第3話
「お父しゃん……みんな……」
ピヨキチの次女・ひよ子は、屋敷の扉の影から戦況を見守っていた。
ヒヨコ族1の美少女・プリンセスひよ子――もちろん真っ先に村から逃がされたはずだった。
(皆が戦っているのに、私だけ逃げるなんてできないぴよ……)
そういう訳で、正義感の強いひよ子は、こっそり隠れて戦の様子を見ていたのだ。
だが、勝利は明らかにシャマイの手中にあった。ヒヨコ達は満身創痍。父ピヨキチも羽がほとんど抜け落ちている。
「お父しゃん……!」
幼い顔をした少女の振るう槍が、父のむき出しの鳥肌を凪ぐ。
しかし、父の危機に気をとられるあまり、ひよ子は自身に迫る牛の大群に気付かなかった。
「ひ、ひよ子?!どうして!に、逃げてー!!」
自分の姿に気付いた姉の叫びに、ひよ子はようやっと屋敷に突っ込む牛に気付いた。
「ぴよぉぉぉっ!!」
牛の直撃は避けたが、あまりの衝撃に立ち上がることもできない。
そして……
轟音とともに屋根が崩れ落ちてくる……
「ぴぃっ!」
死を覚悟して目をつぶったひよ子の耳に、どこか遠くから自分の名を呼ぶ声が聞こえた――
「……ぴ?」
しかし、予期した痛みは一向に訪れない。
不思議に思ってゆっくりと目を開けたひよ子が見たのは、一面に広がる赤チェックだった。
「だ……大丈夫、か……?」
「ど、どうして……?」
敵であるはずのシャマイ族の戦士――ひよ子の上に覆いかぶさり、広い背中で瓦礫の山を受けとめていたのは、野性的な面立ちのモランだった。
「あ、あなたはいったい……」
両手で優しくひよ子をすくい上げ、苦労して瓦礫の山から這い出したモランに、ひよ子は震える声で尋ねた。

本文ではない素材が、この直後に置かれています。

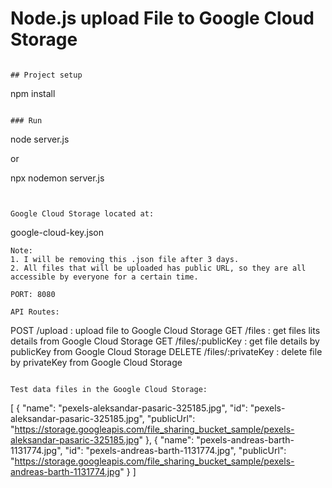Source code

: # Node.js upload File to Google Cloud Storage
```

## Project setup
```
npm install
```

### Run
```
node server.js

or

npx nodemon server.js
```


Google Cloud Storage located at:
```
google-cloud-key.json
```
Note: 
1. I will be removing this .json file after 3 days.
2. All files that will be uploaded has public URL, so they are all accessible by everyone for a certain time.

PORT: 8080

API Routes:
```
POST /upload : upload file to Google Cloud Storage
GET /files : get files lits details from Google Cloud Storage
GET /files/:publicKey : get file details by publicKey from Google Cloud Storage
DELETE /files/:privateKey : delete file by privateKey from Google Cloud Storage
```

Test data files in the Google Cloud Storage:
```
[
    {
        "name": "pexels-aleksandar-pasaric-325185.jpg",
        "id": "pexels-aleksandar-pasaric-325185.jpg",
        "publicUrl": "https://storage.googleapis.com/file_sharing_bucket_sample/pexels-aleksandar-pasaric-325185.jpg"
    },
    {
        "name": "pexels-andreas-barth-1131774.jpg",
        "id": "pexels-andreas-barth-1131774.jpg",
        "publicUrl": "https://storage.googleapis.com/file_sharing_bucket_sample/pexels-andreas-barth-1131774.jpg"
    }
]
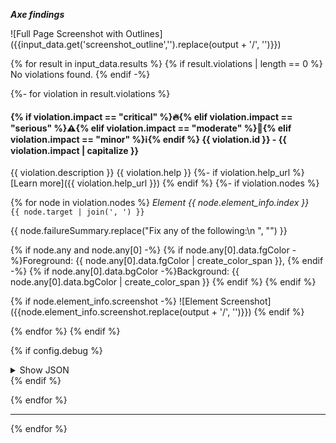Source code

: ***Axe findings***

![Full Page Screenshot with Outlines]({{input_data.get('screenshot_outline','').replace(output + '/', '')}})

{% for result in input_data.results %}
{% if result.violations | length == 0 %}
No violations found.
{% endif -%}

{%- for violation in result.violations %}
#### {% if violation.impact == "critical" %}🔥{% elif violation.impact == "serious" %}⚠️{% elif violation.impact == "moderate" %}🔶{% elif violation.impact == "minor" %}ℹ️{% endif %} {{ violation.id }} - {{ violation.impact | capitalize }}

{{ violation.description }}
{{ violation.help }}
{%- if violation.help_url %}
[Learn more]({{ violation.help_url }})
{% endif %}
{%- if violation.nodes %}

{% for node in violation.nodes %}
*Element {{ node.element_info.index }}*     
`{{ node.target | join(', ') }}` 

{{ node.failureSummary.replace("Fix any of the following:\n  ", "") }}

{% if node.any and node.any[0] -%}
{% if node.any[0].data.fgColor -%}Foreground: {{ node.any[0].data.fgColor | create_color_span }}, {% endif -%}
{% if node.any[0].data.bgColor -%}Background: {{ node.any[0].data.bgColor | create_color_span }} {% endif %}
{% endif %}

{% if node.element_info.screenshot -%}
![Element Screenshot]({{node.element_info.screenshot.replace(output + '/', '')}})
{% endif %}

{% endfor %}
{% endif %}

{% if config.debug %}
<section>
<details>
<summary>Show JSON</summary>

```json
{{ violation | tojson(indent=2) }}
```

</details>
</section>
{% endif %}

{% endfor %}

---
{% endfor %}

何故この若者は、体を張ってまで敵である自分を助けたのか……?!
「あんたに……惚れたから……だから、助けた」
「ぴ……」
激痛に顔を歪めながら答えたその一言に、ひよ子のハートは鷲掴みにされてしまった。
今まで、ヒヨコ族とシャマイ族の恋人達がいなかったわけではない。しかし争いに恋愛感情をもちこむことは、戦士としてあってはいけないこと。最悪の場合、汚名を着せられ一族から追放されることもあるのだ。
なのにこのモランは、一目惚れした自分を命懸けで救ってくれたのだ。
「こんなことをしたら、あなた大変なんじゃ……」
「あんたが助かったから、それでいい……」
「……!」
気が付くとひよ子は、優しきモランに抱きついていた。
「ありがとう……私はひよ子。あなたは?」
「ラディ。シャマイのラディ・トゥクだ……」
こうして、戦場で出会った二人は、許されぬ恋に落ちた……。